■ **What this task involves**
Every single entry needs to appear again exactly as given.

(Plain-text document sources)
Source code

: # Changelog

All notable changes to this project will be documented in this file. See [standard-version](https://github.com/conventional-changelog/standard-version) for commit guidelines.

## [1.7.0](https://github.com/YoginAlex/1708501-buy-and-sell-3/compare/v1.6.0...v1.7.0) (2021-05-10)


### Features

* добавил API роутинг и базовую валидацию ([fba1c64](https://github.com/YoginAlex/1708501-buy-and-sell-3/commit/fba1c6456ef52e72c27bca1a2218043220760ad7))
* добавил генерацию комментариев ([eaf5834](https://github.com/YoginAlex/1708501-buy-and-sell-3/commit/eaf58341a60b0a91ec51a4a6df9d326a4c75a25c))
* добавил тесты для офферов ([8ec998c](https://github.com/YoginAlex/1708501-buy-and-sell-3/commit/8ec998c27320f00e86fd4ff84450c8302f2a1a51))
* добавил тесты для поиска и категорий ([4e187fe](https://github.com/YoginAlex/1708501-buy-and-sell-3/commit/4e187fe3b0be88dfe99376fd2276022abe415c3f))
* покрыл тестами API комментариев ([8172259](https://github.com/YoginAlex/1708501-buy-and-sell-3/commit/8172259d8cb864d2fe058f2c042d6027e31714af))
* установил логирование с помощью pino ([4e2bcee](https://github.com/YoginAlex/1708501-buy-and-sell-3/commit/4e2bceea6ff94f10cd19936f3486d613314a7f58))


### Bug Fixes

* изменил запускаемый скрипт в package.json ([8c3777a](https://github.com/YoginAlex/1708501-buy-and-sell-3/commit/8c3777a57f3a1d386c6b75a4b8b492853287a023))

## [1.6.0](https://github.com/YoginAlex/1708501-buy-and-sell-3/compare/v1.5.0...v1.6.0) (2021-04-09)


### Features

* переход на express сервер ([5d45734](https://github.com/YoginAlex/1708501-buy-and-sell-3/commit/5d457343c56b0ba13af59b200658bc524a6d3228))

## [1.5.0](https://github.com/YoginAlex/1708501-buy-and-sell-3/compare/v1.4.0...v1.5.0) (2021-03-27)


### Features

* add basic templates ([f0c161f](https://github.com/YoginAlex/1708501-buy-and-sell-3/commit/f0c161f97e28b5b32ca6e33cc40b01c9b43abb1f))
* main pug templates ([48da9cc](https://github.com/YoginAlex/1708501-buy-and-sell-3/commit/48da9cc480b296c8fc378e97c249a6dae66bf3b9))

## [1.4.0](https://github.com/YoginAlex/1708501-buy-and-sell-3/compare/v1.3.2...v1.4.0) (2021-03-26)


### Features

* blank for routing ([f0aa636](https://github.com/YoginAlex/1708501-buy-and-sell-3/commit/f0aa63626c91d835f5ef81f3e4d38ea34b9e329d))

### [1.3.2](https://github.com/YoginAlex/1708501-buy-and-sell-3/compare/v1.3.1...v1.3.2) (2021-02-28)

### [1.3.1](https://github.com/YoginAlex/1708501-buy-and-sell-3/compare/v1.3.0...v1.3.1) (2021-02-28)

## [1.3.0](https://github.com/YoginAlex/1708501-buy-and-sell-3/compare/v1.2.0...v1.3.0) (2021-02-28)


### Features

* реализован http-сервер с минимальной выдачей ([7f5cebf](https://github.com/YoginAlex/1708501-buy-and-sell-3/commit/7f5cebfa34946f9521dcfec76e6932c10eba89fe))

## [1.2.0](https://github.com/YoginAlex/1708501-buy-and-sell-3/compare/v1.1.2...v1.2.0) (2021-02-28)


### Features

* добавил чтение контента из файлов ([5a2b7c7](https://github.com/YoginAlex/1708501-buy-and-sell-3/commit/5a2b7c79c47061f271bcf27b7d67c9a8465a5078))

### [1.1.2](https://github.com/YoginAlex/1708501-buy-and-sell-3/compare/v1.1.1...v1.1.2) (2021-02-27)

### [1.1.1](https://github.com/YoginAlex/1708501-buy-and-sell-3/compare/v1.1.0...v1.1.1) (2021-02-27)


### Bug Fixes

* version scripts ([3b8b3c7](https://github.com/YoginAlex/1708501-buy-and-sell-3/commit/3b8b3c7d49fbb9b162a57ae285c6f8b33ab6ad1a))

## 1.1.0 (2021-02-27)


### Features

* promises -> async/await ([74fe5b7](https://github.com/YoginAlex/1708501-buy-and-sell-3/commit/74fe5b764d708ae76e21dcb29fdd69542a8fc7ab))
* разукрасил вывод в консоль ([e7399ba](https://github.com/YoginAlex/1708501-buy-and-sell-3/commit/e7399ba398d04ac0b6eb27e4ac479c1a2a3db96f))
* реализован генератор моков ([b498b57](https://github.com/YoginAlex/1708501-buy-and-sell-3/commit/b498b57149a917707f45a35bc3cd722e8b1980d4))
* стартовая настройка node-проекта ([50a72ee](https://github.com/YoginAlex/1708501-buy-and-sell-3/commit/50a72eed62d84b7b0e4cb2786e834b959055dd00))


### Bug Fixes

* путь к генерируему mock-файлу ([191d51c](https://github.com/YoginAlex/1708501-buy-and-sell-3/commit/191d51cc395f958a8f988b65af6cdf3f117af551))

■ **Answer below**
Source code

: # Changelog

All notable changes to this project will be documented in this file. See [standard-version](https://github.com/conventional-changelog/standard-version) for commit guidelines.

## [1.7.0](https://github.com/YoginAlex/1708501-buy-and-sell-3/compare/v1.6.0...v1.7.0) (2021-05-10)


### Features

* добавил API роутинг и базовую валидацию ([fba1c64](https://github.com/YoginAlex/1708501-buy-and-sell-3/commit/fba1c6456ef52e72c27bca1a2218043220760ad7))
* добавил генерацию комментариев ([eaf5834](https://github.com/YoginAlex/1708501-buy-and-sell-3/commit/eaf58341a60b0a91ec51a4a6df9d326a4c75a25c))
* добавил тесты для офферов ([8ec998c](https://github.com/YoginAlex/1708501-buy-and-sell-3/commit/8ec998c27320f00e86fd4ff84450c8302f2a1a51))
* добавил тесты для поиска и категорий ([4e187fe](https://github.com/YoginAlex/1708501-buy-and-sell-3/commit/4e187fe3b0be88dfe99376fd2276022abe415c3f))
* покрыл тестами API комментариев ([8172259](https://github.com/YoginAlex/1708501-buy-and-sell-3/commit/8172259d8cb864d2fe058f2c042d6027e31714af))
* установил логирование с помощью pino ([4e2bcee](https://github.com/YoginAlex/1708501-buy-and-sell-3/commit/4e2bceea6ff94f10cd19936f3486d613314a7f58))


### Bug Fixes

* изменил запускаемый скрипт в package.json ([8c3777a](https://github.com/YoginAlex/1708501-buy-and-sell-3/commit/8c3777a57f3a1d386c6b75a4b8b492853287a023))

## [1.6.0](https://github.com/YoginAlex/1708501-buy-and-sell-3/compare/v1.5.0...v1.6.0) (2021-04-09)


### Features

* переход на express сервер ([5d45734](https://github.com/YoginAlex/1708501-buy-and-sell-3/commit/5d457343c56b0ba13af59b200658bc524a6d3228))

## [1.5.0](https://github.com/YoginAlex/1708501-buy-and-sell-3/compare/v1.4.0...v1.5.0) (2021-03-27)


### Features

* add basic templates ([f0c161f](https://github.com/YoginAlex/1708501-buy-and-sell-3/commit/f0c161f97e28b5b32ca6e33cc40b01c9b43abb1f))
* main pug templates ([48da9cc](https://github.com/YoginAlex/1708501-buy-and-sell-3/commit/48da9cc480b296c8fc378e97c249a6dae66bf3b9))

## [1.4.0](https://github.com/YoginAlex/1708501-buy-and-sell-3/compare/v1.3.2...v1.4.0) (2021-03-26)


### Features

* blank for routing ([f0aa636](https://github.com/YoginAlex/1708501-buy-and-sell-3/commit/f0aa63626c91d835f5ef81f3e4d38ea34b9e329d))

### [1.3.2](https://github.com/YoginAlex/1708501-buy-and-sell-3/compare/v1.3.1...v1.3.2) (2021-02-28)

### [1.3.1](https://github.com/YoginAlex/1708501-buy-and-sell-3/compare/v1.3.0...v1.3.1) (2021-02-28)

## [1.3.0](https://github.com/YoginAlex/1708501-buy-and-sell-3/compare/v1.2.0...v1.3.0) (2021-02-28)


### Features

* реализован http-сервер с минимальной выдачей ([7f5cebf](https://github.com/YoginAlex/1708501-buy-and-sell-3/commit/7f5cebfa34946f9521dcfec76e6932c10eba89fe))

## [1.2.0](https://github.com/YoginAlex/1708501-buy-and-sell-3/compare/v1.1.2...v1.2.0) (2021-02-28)


### Features

* добавил чтение контента из файлов ([5a2b7c7](https://github.com/YoginAlex/1708501-buy-and-sell-3/commit/5a2b7c79c47061f271bcf27b7d67c9a8465a5078))

### [1.1.2](https://github.com/YoginAlex/1708501-buy-and-sell-3/compare/v1.1.1...v1.1.2) (2021-02-27)

### [1.1.1](https://github.com/YoginAlex/1708501-buy-and-sell-3/compare/v1.1.0...v1.1.1) (2021-02-27)


### Bug Fixes

* version scripts ([3b8b3c7](https://github.com/YoginAlex/1708501-buy-and-sell-3/commit/3b8b3c7d49fbb9b162a57ae285c6f8b33ab6ad1a))

## 1.1.0 (2021-02-27)


### Features

* promises -> async/await ([74fe5b7](https://github.com/YoginAlex/1708501-buy-and-sell-3/commit/74fe5b764d708ae76e21dcb29fdd69542a8fc7ab))
* разукрасил вывод в консоль ([e7399ba](https://github.com/YoginAlex/1708501-buy-and-sell-3/commit/e7399ba398d04ac0b6eb27e4ac479c1a2a3db96f))
* реализован генератор моков ([b498b57](https://github.com/YoginAlex/1708501-buy-and-sell-3/commit/b498b57149a917707f45a35bc3cd722e8b1980d4))
* стартовая настройка node-проекта ([50a72ee](https://github.com/YoginAlex/1708501-buy-and-sell-3/commit/50a72eed62d84b7b0e4cb2786e834b959055dd00))


### Bug Fixes

* путь к генерируему mock-файлу ([191d51c](https://github.com/YoginAlex/1708501-buy-and-sell-3/commit/191d51cc395f958a8f988b65af6cdf3f117af551))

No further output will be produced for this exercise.